▶ _WHAT IS EXPECTED_: Which lines in the data below contain the string "https"? Show each one.

[Saved entries]
=======

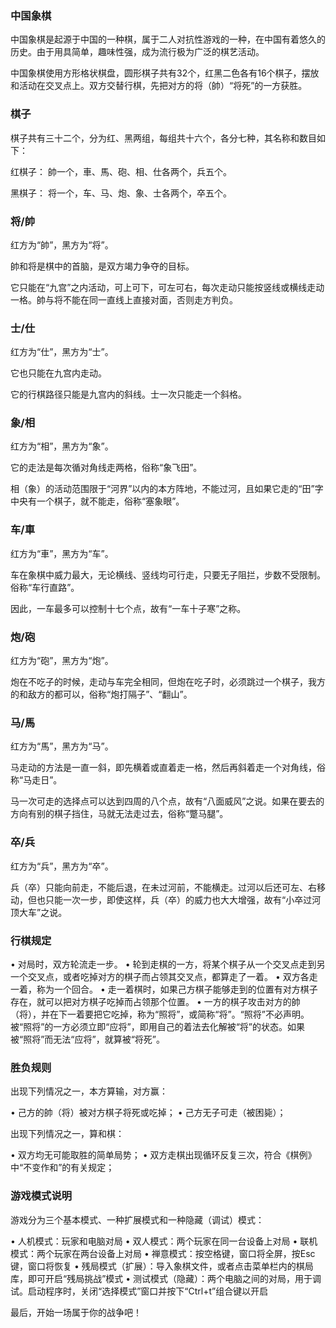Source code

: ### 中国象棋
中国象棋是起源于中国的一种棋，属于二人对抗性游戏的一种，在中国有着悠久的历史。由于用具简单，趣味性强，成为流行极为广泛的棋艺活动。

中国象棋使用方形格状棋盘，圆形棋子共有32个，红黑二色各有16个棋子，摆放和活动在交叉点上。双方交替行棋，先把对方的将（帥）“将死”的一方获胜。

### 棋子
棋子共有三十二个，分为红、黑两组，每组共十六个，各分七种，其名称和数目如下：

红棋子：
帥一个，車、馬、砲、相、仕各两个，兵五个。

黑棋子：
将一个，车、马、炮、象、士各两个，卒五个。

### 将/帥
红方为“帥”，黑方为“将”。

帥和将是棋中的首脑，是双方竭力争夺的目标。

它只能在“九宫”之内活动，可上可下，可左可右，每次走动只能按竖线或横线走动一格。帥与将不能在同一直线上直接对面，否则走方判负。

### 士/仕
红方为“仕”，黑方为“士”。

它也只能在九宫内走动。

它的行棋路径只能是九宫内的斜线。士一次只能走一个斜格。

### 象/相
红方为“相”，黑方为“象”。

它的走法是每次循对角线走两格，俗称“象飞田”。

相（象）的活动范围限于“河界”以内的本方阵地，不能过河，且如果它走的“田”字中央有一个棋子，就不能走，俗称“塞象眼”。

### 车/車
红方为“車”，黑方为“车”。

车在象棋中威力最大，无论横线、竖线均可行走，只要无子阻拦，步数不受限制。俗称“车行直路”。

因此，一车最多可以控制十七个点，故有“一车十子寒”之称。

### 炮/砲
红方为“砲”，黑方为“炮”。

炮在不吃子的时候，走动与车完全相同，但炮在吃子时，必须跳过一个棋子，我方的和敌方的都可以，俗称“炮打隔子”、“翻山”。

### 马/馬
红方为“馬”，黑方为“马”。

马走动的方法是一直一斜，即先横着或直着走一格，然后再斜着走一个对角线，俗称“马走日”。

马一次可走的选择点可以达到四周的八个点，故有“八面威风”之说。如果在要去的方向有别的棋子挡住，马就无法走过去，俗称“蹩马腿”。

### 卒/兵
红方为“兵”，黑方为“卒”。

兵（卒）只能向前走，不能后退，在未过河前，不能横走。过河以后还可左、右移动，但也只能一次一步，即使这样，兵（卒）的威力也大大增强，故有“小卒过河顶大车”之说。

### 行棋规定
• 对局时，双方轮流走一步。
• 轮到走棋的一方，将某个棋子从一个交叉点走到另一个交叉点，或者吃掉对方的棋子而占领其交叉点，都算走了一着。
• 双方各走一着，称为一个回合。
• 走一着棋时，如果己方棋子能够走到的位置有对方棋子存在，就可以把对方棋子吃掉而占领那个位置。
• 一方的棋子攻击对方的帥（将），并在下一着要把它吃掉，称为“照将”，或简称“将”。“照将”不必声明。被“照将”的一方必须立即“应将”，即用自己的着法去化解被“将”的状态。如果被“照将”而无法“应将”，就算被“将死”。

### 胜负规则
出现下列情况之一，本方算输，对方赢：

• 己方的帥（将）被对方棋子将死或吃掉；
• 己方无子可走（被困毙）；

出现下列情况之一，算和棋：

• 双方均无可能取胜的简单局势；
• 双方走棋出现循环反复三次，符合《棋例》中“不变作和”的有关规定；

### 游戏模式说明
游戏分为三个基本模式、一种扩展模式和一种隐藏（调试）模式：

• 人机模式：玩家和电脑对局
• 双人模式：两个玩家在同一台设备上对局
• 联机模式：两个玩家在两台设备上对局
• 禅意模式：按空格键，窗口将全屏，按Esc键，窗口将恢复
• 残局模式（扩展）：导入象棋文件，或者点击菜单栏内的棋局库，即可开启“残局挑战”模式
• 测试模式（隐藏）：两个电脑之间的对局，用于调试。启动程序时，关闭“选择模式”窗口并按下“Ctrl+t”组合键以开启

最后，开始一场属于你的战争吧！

=======

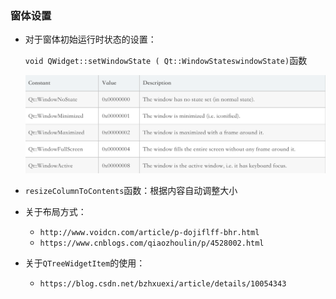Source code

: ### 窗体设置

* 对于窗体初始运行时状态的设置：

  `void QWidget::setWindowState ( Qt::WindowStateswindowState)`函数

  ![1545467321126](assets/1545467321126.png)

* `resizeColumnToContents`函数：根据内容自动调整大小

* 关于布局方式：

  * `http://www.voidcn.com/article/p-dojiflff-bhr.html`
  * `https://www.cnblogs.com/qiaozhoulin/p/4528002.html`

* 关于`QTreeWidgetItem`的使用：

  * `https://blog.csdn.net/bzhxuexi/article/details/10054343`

=======

▶ _WRITTEN SOLUTION_:
  * `https://www.cnblogs.com/qiaozhoulin/p/4528002.html`
  * `https://blog.csdn.net/bzhxuexi/article/details/10054343`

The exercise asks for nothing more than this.